INPUT MATERIAL: Begin
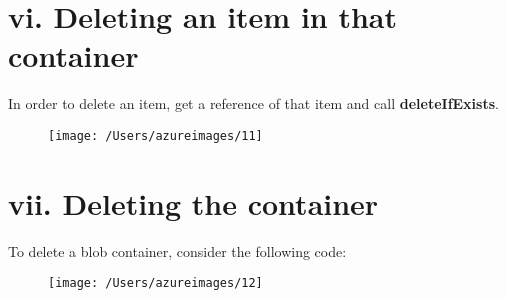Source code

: \documentclass[12pt, letterpaper, twoside]{article}
\begin{document}
\cleardoublepage 		
\section*{vi. Deleting an item in that container}
In order to delete an item, get a reference of that item and call \textbf{deleteIfExists}.
\begin{figure}[H]
	\centering
	\texttt{[image: /Users/azureimages/11]}
\end{figure}
\section*{vii. Deleting the container}
To delete a blob container, consider the following code:
\begin{figure}[H]
	\centering
	\texttt{[image: /Users/azureimages/12]}
\end{figure}
 		
 		
\end{document}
INPUT MATERIAL: End
TASK: Exclude every image and return the material above exactly.

ANSWER SECTION:
Source code

: \documentclass[12pt, letterpaper, twoside]{article}
\begin{document}
\cleardoublepage 		
\section*{vi. Deleting an item in that container}
In order to delete an item, get a reference of that item and call \textbf{deleteIfExists}.
\begin{figure}[H]
	\centering
	\texttt{[image: /Users/azureimages/11]}
\end{figure}
\section*{vii. Deleting the container}
To delete a blob container, consider the following code:
\begin{figure}[H]
	\centering
	\texttt{[image: /Users/azureimages/12]}
\end{figure}
 		
 		
\end{document}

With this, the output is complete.